ANNELIE POHLEN
Christa Näher
Wolfegg
Galerie Vera Gliem, 11.9.-16.10.2004
Ein Flecken mit Schloß und Landgut derer zu Waldburg-Wolfegg im Westallgäu ist seit 30 Jahren Quelle der zwischen überwältigender Dramatik und poetischer Leichtigkeit expressiv mäandernden Bildfindungen von Christa Näher. Die “Wolfegg” betitelte Ausstellung bei Vera Gliem lockt mit einigen großformatigen Leinwänden, vor allem aber in einer umfangreichen Auswahl von Tuschezeichnungen und Gouachen in edlen Passepartouts aus dünnem, bisweilen vergoldetem Holz in eine verführerisch irritierende Welt irgendwo an der diffusen Schwelle zwischen der exzessiv animalischen Lebenswirklichkeit bäuerlicher Erzählungen und der hier schwermütig verstrickten, dort gemein verschleierten Erotik höfischer Züchtungen.
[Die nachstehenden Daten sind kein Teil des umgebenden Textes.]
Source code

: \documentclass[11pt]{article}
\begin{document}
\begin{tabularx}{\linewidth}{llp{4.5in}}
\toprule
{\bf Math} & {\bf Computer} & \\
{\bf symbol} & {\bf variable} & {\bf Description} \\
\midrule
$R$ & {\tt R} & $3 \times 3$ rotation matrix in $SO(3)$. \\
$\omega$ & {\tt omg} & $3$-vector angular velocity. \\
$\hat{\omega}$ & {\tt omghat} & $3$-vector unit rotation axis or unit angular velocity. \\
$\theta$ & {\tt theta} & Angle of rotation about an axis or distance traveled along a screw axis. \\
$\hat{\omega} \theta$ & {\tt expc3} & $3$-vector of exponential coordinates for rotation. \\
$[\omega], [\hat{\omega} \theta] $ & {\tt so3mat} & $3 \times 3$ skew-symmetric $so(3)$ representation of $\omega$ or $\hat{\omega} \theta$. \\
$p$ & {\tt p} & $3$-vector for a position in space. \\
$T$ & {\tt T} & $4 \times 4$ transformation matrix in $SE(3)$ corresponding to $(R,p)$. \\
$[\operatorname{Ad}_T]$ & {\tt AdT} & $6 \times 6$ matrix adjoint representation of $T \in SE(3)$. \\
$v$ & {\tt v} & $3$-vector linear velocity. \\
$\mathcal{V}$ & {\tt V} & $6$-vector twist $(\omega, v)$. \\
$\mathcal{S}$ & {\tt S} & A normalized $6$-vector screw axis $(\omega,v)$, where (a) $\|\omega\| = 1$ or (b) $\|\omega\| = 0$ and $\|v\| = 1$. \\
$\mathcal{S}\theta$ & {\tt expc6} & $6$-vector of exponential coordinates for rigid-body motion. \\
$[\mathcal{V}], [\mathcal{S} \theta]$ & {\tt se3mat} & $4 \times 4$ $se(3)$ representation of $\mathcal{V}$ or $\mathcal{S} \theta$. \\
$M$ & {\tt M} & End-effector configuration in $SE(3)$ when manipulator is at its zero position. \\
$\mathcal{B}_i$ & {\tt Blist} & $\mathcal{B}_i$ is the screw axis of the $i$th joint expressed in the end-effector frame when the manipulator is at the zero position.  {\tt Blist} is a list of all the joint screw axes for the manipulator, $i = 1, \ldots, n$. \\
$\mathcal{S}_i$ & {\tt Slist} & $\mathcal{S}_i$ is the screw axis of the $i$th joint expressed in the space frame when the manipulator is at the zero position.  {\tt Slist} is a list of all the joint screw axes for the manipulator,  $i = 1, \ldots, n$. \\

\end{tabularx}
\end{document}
Im unablässigen Strom möglicher Bilder steht Wolfegg sinnbildlich wie real für eine der zeitlichen Linearität wie der örtlichen Verfestigung entzogene, sinnen- und emotionspralle Vorstellungswirklichkeit, der die rationale Sucht nach Wahrscheinlichkeit und Plausibilität bis heute nichts anhaben kann. Entsprechend entzieht sich deren Verdichtung im Bild – trotz aller Verbindung zu den seit den 80er Jahren andauernden Entwicklungen der figurativen Malerei – vergleichbarer Verfestigung in einem bestimmbaren formalen Repertoire. Getrieben von der neugierigen Erforschung transrationaler wie subrationaler Wirklichkeiten verschmilzt die eigene Wirklichkeit mit dem reichen Strom verklungener wie erfundener Erzählungen in Bildern, deren Sog sich vor allem der Bewegung der Linie und dem Rhythmus der Farben verdankt. Findet sich in den frühen Arbeiten der ,Geist’ von Wolfegg gefiltert im Porträt der Künstlerin, die sich den von der Rasanz dunkler Farbrhythmen getriebenen animalischen Wesen, vornehmlich den wild daherstürmenden Rössern anvertraut, so verdichtet sich nun das erotisch aufgeladene, existentielle Begehren in Bildfindungen zwischen archaisch gefärbten Erzählungen und koketten, höfischen Phantasien,…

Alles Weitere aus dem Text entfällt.